Instructions for the task = Print out the complete set of records below, exactly as they read.

[Plain-text document sources]
BEGIN

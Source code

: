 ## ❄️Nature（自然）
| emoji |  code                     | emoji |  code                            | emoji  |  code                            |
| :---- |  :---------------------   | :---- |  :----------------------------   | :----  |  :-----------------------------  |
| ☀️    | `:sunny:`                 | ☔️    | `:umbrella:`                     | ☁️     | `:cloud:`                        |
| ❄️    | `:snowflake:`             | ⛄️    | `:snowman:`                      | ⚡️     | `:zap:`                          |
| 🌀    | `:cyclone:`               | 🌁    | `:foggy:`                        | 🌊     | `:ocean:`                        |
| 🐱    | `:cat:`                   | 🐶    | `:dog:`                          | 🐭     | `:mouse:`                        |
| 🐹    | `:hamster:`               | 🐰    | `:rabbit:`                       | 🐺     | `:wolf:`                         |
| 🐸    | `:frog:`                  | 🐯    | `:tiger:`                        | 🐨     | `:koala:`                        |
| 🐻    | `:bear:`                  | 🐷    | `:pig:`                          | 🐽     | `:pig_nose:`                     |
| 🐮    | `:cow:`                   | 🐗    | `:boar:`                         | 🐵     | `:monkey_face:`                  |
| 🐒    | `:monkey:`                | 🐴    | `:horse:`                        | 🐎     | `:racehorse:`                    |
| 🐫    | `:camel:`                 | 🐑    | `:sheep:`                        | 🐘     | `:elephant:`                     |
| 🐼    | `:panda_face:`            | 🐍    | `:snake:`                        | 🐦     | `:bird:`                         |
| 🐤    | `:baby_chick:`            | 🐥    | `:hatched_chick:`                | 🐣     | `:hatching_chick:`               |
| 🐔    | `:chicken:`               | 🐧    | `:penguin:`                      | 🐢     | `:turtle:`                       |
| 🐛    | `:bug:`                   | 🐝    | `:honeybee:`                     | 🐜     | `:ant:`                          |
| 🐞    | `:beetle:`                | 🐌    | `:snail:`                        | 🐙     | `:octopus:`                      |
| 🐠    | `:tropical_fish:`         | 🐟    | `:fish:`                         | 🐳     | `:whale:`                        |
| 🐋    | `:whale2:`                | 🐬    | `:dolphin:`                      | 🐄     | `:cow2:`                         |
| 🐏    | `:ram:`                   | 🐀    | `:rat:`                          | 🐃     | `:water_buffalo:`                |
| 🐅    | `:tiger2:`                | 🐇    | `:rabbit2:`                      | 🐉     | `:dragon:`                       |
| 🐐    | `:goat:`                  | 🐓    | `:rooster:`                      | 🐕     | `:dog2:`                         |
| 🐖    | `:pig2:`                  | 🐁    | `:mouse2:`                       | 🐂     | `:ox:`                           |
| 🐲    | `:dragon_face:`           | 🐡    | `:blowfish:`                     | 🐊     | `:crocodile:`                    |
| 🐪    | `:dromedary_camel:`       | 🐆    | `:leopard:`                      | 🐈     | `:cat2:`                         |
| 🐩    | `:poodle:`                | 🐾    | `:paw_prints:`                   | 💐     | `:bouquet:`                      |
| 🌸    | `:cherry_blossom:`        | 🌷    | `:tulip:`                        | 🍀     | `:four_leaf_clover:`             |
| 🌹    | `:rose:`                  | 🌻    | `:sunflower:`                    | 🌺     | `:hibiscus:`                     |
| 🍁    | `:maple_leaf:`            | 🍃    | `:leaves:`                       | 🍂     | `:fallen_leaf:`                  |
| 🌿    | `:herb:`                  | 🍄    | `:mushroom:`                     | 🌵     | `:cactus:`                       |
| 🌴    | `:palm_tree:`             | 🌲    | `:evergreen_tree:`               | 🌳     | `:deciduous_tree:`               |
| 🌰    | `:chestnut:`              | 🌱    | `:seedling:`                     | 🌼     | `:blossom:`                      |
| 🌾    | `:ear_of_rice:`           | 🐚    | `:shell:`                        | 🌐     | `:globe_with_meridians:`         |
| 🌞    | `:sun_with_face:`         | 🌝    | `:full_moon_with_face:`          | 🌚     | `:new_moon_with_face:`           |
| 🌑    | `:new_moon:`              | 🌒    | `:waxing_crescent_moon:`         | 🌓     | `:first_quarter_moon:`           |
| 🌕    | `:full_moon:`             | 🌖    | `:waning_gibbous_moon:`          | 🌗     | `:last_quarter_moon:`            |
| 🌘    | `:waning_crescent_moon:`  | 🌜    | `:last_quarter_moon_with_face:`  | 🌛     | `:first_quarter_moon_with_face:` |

END

Your solution =
Source code

: ## ❄️Nature（自然）
| emoji |  code                     | emoji |  code                            | emoji  |  code                            |
| :---- |  :---------------------   | :---- |  :----------------------------   | :----  |  :-----------------------------  |
| ☀️    | `:sunny:`                 | ☔️    | `:umbrella:`                     | ☁️     | `:cloud:`                        |
| ❄️    | `:snowflake:`             | ⛄️    | `:snowman:`                      | ⚡️     | `:zap:`                          |
| 🌀    | `:cyclone:`               | 🌁    | `:foggy:`                        | 🌊     | `:ocean:`                        |
| 🐱    | `:cat:`                   | 🐶    | `:dog:`                          | 🐭     | `:mouse:`                        |
| 🐹    | `:hamster:`               | 🐰    | `:rabbit:`                       | 🐺     | `:wolf:`                         |
| 🐸    | `:frog:`                  | 🐯    | `:tiger:`                        | 🐨     | `:koala:`                        |
| 🐻    | `:bear:`                  | 🐷    | `:pig:`                          | 🐽     | `:pig_nose:`                     |
| 🐮    | `:cow:`                   | 🐗    | `:boar:`                         | 🐵     | `:monkey_face:`                  |
| 🐒    | `:monkey:`                | 🐴    | `:horse:`                        | 🐎     | `:racehorse:`                    |
| 🐫    | `:camel:`                 | 🐑    | `:sheep:`                        | 🐘     | `:elephant:`                     |
| 🐼    | `:panda_face:`            | 🐍    | `:snake:`                        | 🐦     | `:bird:`                         |
| 🐤    | `:baby_chick:`            | 🐥    | `:hatched_chick:`                | 🐣     | `:hatching_chick:`               |
| 🐔    | `:chicken:`               | 🐧    | `:penguin:`                      | 🐢     | `:turtle:`                       |
| 🐛    | `:bug:`                   | 🐝    | `:honeybee:`                     | 🐜     | `:ant:`                          |
| 🐞    | `:beetle:`                | 🐌    | `:snail:`                        | 🐙     | `:octopus:`                      |
| 🐠    | `:tropical_fish:`         | 🐟    | `:fish:`                         | 🐳     | `:whale:`                        |
| 🐋    | `:whale2:`                | 🐬    | `:dolphin:`                      | 🐄     | `:cow2:`                         |
| 🐏    | `:ram:`                   | 🐀    | `:rat:`                          | 🐃     | `:water_buffalo:`                |
| 🐅    | `:tiger2:`                | 🐇    | `:rabbit2:`                      | 🐉     | `:dragon:`                       |
| 🐐    | `:goat:`                  | 🐓    | `:rooster:`                      | 🐕     | `:dog2:`                         |
| 🐖    | `:pig2:`                  | 🐁    | `:mouse2:`                       | 🐂     | `:ox:`                           |
| 🐲    | `:dragon_face:`           | 🐡    | `:blowfish:`                     | 🐊     | `:crocodile:`                    |
| 🐪    | `:dromedary_camel:`       | 🐆    | `:leopard:`                      | 🐈     | `:cat2:`                         |
| 🐩    | `:poodle:`                | 🐾    | `:paw_prints:`                   | 💐     | `:bouquet:`                      |
| 🌸    | `:cherry_blossom:`        | 🌷    | `:tulip:`                        | 🍀     | `:four_leaf_clover:`             |
| 🌹    | `:rose:`                  | 🌻    | `:sunflower:`                    | 🌺     | `:hibiscus:`                     |
| 🍁    | `:maple_leaf:`            | 🍃    | `:leaves:`                       | 🍂     | `:fallen_leaf:`                  |
| 🌿    | `:herb:`                  | 🍄    | `:mushroom:`                     | 🌵     | `:cactus:`                       |
| 🌴    | `:palm_tree:`             | 🌲    | `:evergreen_tree:`               | 🌳     | `:deciduous_tree:`               |
| 🌰    | `:chestnut:`              | 🌱    | `:seedling:`                     | 🌼     | `:blossom:`                      |
| 🌾    | `:ear_of_rice:`           | 🐚    | `:shell:`                        | 🌐     | `:globe_with_meridians:`         |
| 🌞    | `:sun_with_face:`         | 🌝    | `:full_moon_with_face:`          | 🌚     | `:new_moon_with_face:`           |
| 🌑    | `:new_moon:`              | 🌒    | `:waxing_crescent_moon:`         | 🌓     | `:first_quarter_moon:`           |
| 🌕    | `:full_moon:`             | 🌖    | `:waning_gibbous_moon:`          | 🌗     | `:last_quarter_moon:`            |
| 🌘    | `:waning_crescent_moon:`  | 🌜    | `:last_quarter_moon_with_face:`  | 🌛     | `:first_quarter_moon_with_face:` |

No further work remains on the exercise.